The objective of this paper was to track progress on the coverage and equity in coverage of childhood vaccination in Pakistan at baseline (2001), at the endline (2015), and at 2 other important milestones during 2001–2015. Province-level analysis was conducted to explore inter-province variation across all 4 provinces and to identify sources of variation in the national estimates (11).
The underlying hypothesis tested was that progress in childhood vaccination was the same across the 4 provinces and that it followed a stable increasing trend between baseline and endline during the MDG era.
Methods
To estimate policy-relevant coverage and equity in coverage of childhood immunization, 4 milestones were selected for this paper: 2001, 2005, 2010 and 2015. We used 2001 as the baseline and 2015 as the endline of the analysis period, i.e. the MDG era, while 2005 and 2010 were important policy-relevant milestones: 2005 marked the adoption of the National Maternal, Neonatal and Child Health Strategic Framework, while 2010 marked the dissolution of the Federal Ministry of Health and the decentralization of maternal and child health programmes to the provinces (6,15). Coverage and equity in coverage were estimated at national and subnational/provincial levels.
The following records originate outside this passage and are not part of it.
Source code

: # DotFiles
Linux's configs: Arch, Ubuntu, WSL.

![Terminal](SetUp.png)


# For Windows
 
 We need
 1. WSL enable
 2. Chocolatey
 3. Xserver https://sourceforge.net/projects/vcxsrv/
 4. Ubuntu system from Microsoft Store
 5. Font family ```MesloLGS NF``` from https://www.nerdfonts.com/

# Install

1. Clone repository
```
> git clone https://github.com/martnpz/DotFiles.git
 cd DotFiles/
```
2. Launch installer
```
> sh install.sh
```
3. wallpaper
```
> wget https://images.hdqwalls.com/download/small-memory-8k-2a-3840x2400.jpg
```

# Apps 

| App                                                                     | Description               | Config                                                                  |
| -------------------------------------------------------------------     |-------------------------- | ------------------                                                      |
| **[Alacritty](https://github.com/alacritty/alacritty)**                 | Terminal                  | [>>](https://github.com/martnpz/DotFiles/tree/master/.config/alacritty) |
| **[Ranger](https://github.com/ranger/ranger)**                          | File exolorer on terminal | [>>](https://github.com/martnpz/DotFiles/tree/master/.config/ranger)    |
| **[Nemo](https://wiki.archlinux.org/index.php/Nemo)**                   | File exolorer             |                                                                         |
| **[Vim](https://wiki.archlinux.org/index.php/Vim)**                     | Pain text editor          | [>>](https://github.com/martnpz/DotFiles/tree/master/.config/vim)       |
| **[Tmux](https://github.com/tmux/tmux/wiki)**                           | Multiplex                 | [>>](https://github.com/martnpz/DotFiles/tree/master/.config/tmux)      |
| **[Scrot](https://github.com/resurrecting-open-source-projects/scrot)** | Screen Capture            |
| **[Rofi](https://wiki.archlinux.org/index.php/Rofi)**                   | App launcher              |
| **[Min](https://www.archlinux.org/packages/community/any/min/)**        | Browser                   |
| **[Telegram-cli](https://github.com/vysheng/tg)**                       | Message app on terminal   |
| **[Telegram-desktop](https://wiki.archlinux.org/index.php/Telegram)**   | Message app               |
To track progress on immunization coverage, we used datasets from the Pakistan Social and Living Standard Measurement Survey (PSLM). This is the largest national-level survey in terms of sample size and number of rounds carried out: it allows for comparison of coverage and equity in coverage over time and across provinces (16,17). The Government of Pakistan has designated the PSLM as the official source of information for tracking progress in the social sectors, including health and poverty (17), and from 2000 to 2015, 12 rounds of the PSLM were conducted. This survey uses a 2-stage stratified random sampling method, where the first stage uses rural and urban stratification, including big cities. In the second stage, households are selected from enumeration blocks in urban areas and villages in rural areas by probability methods proportional to size sampling techniques. Although the refusal rate was minimal in the PSLM surveys, selection bias could not be completely ruled out (18). For example, around 2% of the population living in military-restricted areas and the whole of the population living in the northern areas (the state of Azad Kashmir and the tribal areas of Pakistan) are excluded from the PSLM sampling frame.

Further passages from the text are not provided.